== DATASET ==

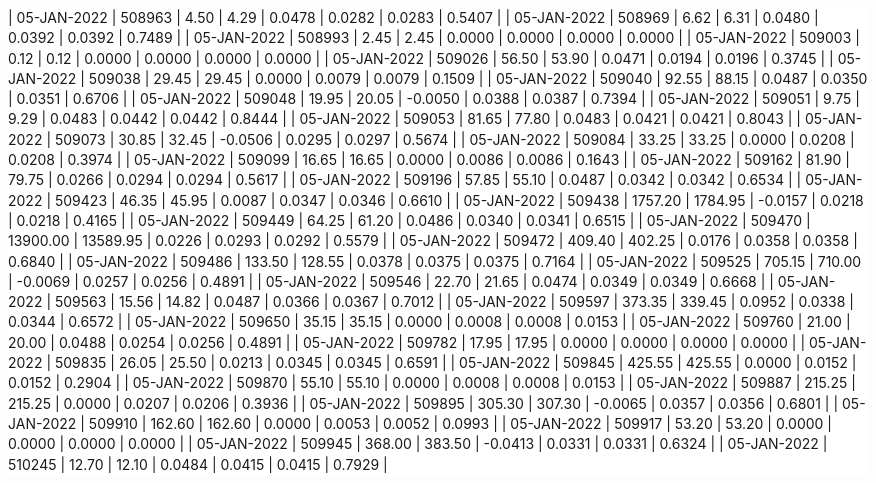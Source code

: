 | 05-JAN-2022 | 508963 | 4.50 | 4.29 | 0.0478 | 0.0282 | 0.0283 | 0.5407 |
| 05-JAN-2022 | 508969 | 6.62 | 6.31 | 0.0480 | 0.0392 | 0.0392 | 0.7489 |
| 05-JAN-2022 | 508993 | 2.45 | 2.45 | 0.0000 | 0.0000 | 0.0000 | 0.0000 |
| 05-JAN-2022 | 509003 | 0.12 | 0.12 | 0.0000 | 0.0000 | 0.0000 | 0.0000 |
| 05-JAN-2022 | 509026 | 56.50 | 53.90 | 0.0471 | 0.0194 | 0.0196 | 0.3745 |
| 05-JAN-2022 | 509038 | 29.45 | 29.45 | 0.0000 | 0.0079 | 0.0079 | 0.1509 |
| 05-JAN-2022 | 509040 | 92.55 | 88.15 | 0.0487 | 0.0350 | 0.0351 | 0.6706 |
| 05-JAN-2022 | 509048 | 19.95 | 20.05 | -0.0050 | 0.0388 | 0.0387 | 0.7394 |
| 05-JAN-2022 | 509051 | 9.75 | 9.29 | 0.0483 | 0.0442 | 0.0442 | 0.8444 |
| 05-JAN-2022 | 509053 | 81.65 | 77.80 | 0.0483 | 0.0421 | 0.0421 | 0.8043 |
| 05-JAN-2022 | 509073 | 30.85 | 32.45 | -0.0506 | 0.0295 | 0.0297 | 0.5674 |
| 05-JAN-2022 | 509084 | 33.25 | 33.25 | 0.0000 | 0.0208 | 0.0208 | 0.3974 |
| 05-JAN-2022 | 509099 | 16.65 | 16.65 | 0.0000 | 0.0086 | 0.0086 | 0.1643 |
| 05-JAN-2022 | 509162 | 81.90 | 79.75 | 0.0266 | 0.0294 | 0.0294 | 0.5617 |
| 05-JAN-2022 | 509196 | 57.85 | 55.10 | 0.0487 | 0.0342 | 0.0342 | 0.6534 |
| 05-JAN-2022 | 509423 | 46.35 | 45.95 | 0.0087 | 0.0347 | 0.0346 | 0.6610 |
| 05-JAN-2022 | 509438 | 1757.20 | 1784.95 | -0.0157 | 0.0218 | 0.0218 | 0.4165 |
| 05-JAN-2022 | 509449 | 64.25 | 61.20 | 0.0486 | 0.0340 | 0.0341 | 0.6515 |
| 05-JAN-2022 | 509470 | 13900.00 | 13589.95 | 0.0226 | 0.0293 | 0.0292 | 0.5579 |
| 05-JAN-2022 | 509472 | 409.40 | 402.25 | 0.0176 | 0.0358 | 0.0358 | 0.6840 |
| 05-JAN-2022 | 509486 | 133.50 | 128.55 | 0.0378 | 0.0375 | 0.0375 | 0.7164 |
| 05-JAN-2022 | 509525 | 705.15 | 710.00 | -0.0069 | 0.0257 | 0.0256 | 0.4891 |
| 05-JAN-2022 | 509546 | 22.70 | 21.65 | 0.0474 | 0.0349 | 0.0349 | 0.6668 |
| 05-JAN-2022 | 509563 | 15.56 | 14.82 | 0.0487 | 0.0366 | 0.0367 | 0.7012 |
| 05-JAN-2022 | 509597 | 373.35 | 339.45 | 0.0952 | 0.0338 | 0.0344 | 0.6572 |
| 05-JAN-2022 | 509650 | 35.15 | 35.15 | 0.0000 | 0.0008 | 0.0008 | 0.0153 |
| 05-JAN-2022 | 509760 | 21.00 | 20.00 | 0.0488 | 0.0254 | 0.0256 | 0.4891 |
| 05-JAN-2022 | 509782 | 17.95 | 17.95 | 0.0000 | 0.0000 | 0.0000 | 0.0000 |
| 05-JAN-2022 | 509835 | 26.05 | 25.50 | 0.0213 | 0.0345 | 0.0345 | 0.6591 |
| 05-JAN-2022 | 509845 | 425.55 | 425.55 | 0.0000 | 0.0152 | 0.0152 | 0.2904 |
| 05-JAN-2022 | 509870 | 55.10 | 55.10 | 0.0000 | 0.0008 | 0.0008 | 0.0153 |
| 05-JAN-2022 | 509887 | 215.25 | 215.25 | 0.0000 | 0.0207 | 0.0206 | 0.3936 |
| 05-JAN-2022 | 509895 | 305.30 | 307.30 | -0.0065 | 0.0357 | 0.0356 | 0.6801 |
| 05-JAN-2022 | 509910 | 162.60 | 162.60 | 0.0000 | 0.0053 | 0.0052 | 0.0993 |
| 05-JAN-2022 | 509917 | 53.20 | 53.20 | 0.0000 | 0.0000 | 0.0000 | 0.0000 |
| 05-JAN-2022 | 509945 | 368.00 | 383.50 | -0.0413 | 0.0331 | 0.0331 | 0.6324 |
| 05-JAN-2022 | 510245 | 12.70 | 12.10 | 0.0484 | 0.0415 | 0.0415 | 0.7929 |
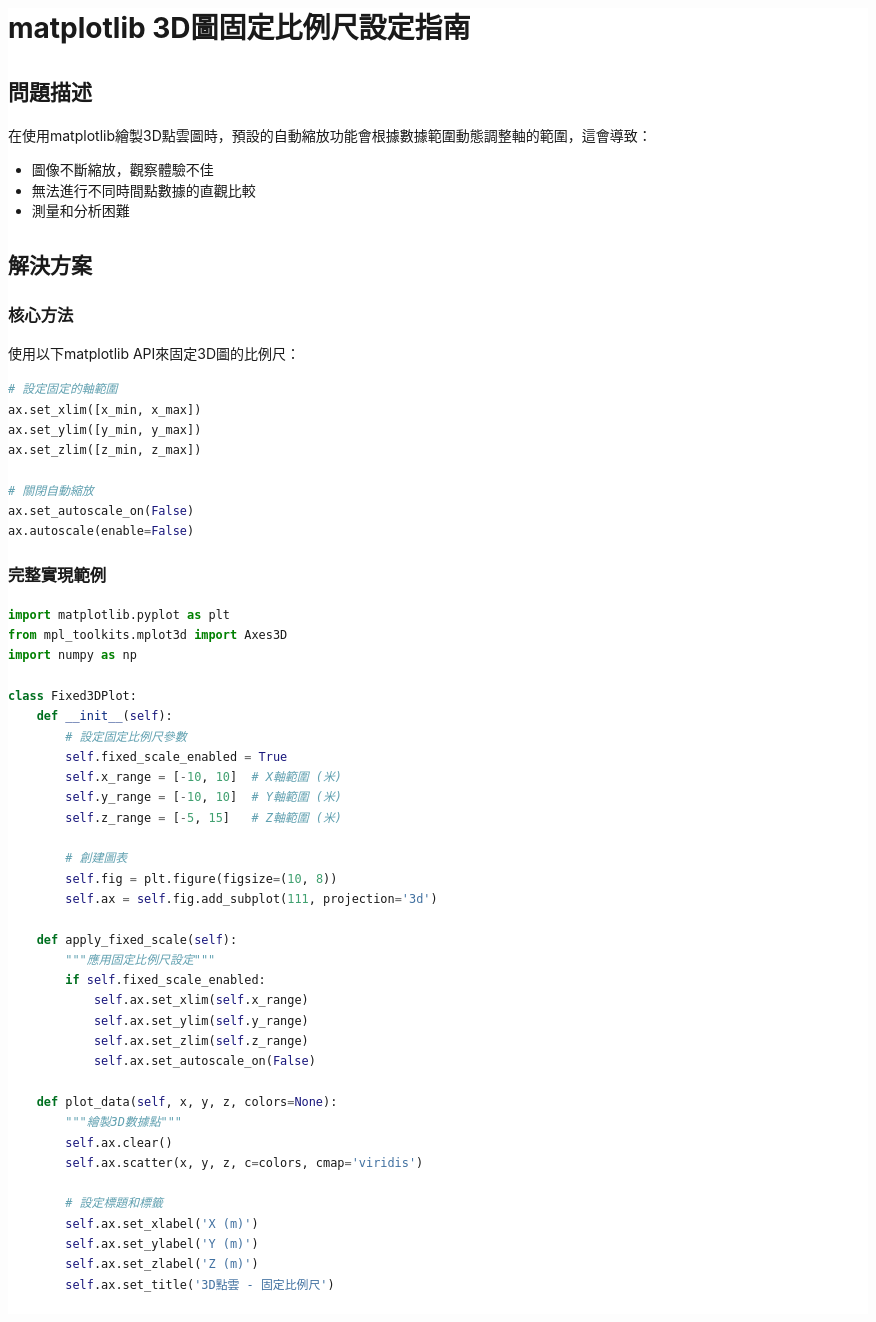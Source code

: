 # matplotlib 3D圖固定比例尺設定指南

## 問題描述
在使用matplotlib繪製3D點雲圖時，預設的自動縮放功能會根據數據範圍動態調整軸的範圍，這會導致：
- 圖像不斷縮放，觀察體驗不佳
- 無法進行不同時間點數據的直觀比較
- 測量和分析困難

## 解決方案

### 核心方法
使用以下matplotlib API來固定3D圖的比例尺：

```python
# 設定固定的軸範圍
ax.set_xlim([x_min, x_max])
ax.set_ylim([y_min, y_max]) 
ax.set_zlim([z_min, z_max])

# 關閉自動縮放
ax.set_autoscale_on(False)
ax.autoscale(enable=False)
```

### 完整實現範例

```python
import matplotlib.pyplot as plt
from mpl_toolkits.mplot3d import Axes3D
import numpy as np

class Fixed3DPlot:
    def __init__(self):
        # 設定固定比例尺參數
        self.fixed_scale_enabled = True
        self.x_range = [-10, 10]  # X軸範圍 (米)
        self.y_range = [-10, 10]  # Y軸範圍 (米)
        self.z_range = [-5, 15]   # Z軸範圍 (米)
        
        # 創建圖表
        self.fig = plt.figure(figsize=(10, 8))
        self.ax = self.fig.add_subplot(111, projection='3d')
    
    def apply_fixed_scale(self):
        """應用固定比例尺設定"""
        if self.fixed_scale_enabled:
            self.ax.set_xlim(self.x_range)
            self.ax.set_ylim(self.y_range)
            self.ax.set_zlim(self.z_range)
            self.ax.set_autoscale_on(False)
    
    def plot_data(self, x, y, z, colors=None):
        """繪製3D數據點"""
        self.ax.clear()
        self.ax.scatter(x, y, z, c=colors, cmap='viridis')
        
        # 設定標題和標籤
        self.ax.set_xlabel('X (m)')
        self.ax.set_ylabel('Y (m)')
        self.ax.set_zlabel('Z (m)')
        self.ax.set_title('3D點雲 - 固定比例尺')
        
```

===

**WORK INSTRUCTION:** In the answer, give only the lines from the top of the data above through the line with "0.0351 | 0.6706 |", reproduced exactly; no picture may appear.

**PROBLEM SOLUTION:**
Source code

: | 05-JAN-2022 | 508963 | 4.50 | 4.29 | 0.0478 | 0.0282 | 0.0283 | 0.5407 |
| 05-JAN-2022 | 508969 | 6.62 | 6.31 | 0.0480 | 0.0392 | 0.0392 | 0.7489 |
| 05-JAN-2022 | 508993 | 2.45 | 2.45 | 0.0000 | 0.0000 | 0.0000 | 0.0000 |
| 05-JAN-2022 | 509003 | 0.12 | 0.12 | 0.0000 | 0.0000 | 0.0000 | 0.0000 |
| 05-JAN-2022 | 509026 | 56.50 | 53.90 | 0.0471 | 0.0194 | 0.0196 | 0.3745 |
| 05-JAN-2022 | 509038 | 29.45 | 29.45 | 0.0000 | 0.0079 | 0.0079 | 0.1509 |
| 05-JAN-2022 | 509040 | 92.55 | 88.15 | 0.0487 | 0.0350 | 0.0351 | 0.6706 |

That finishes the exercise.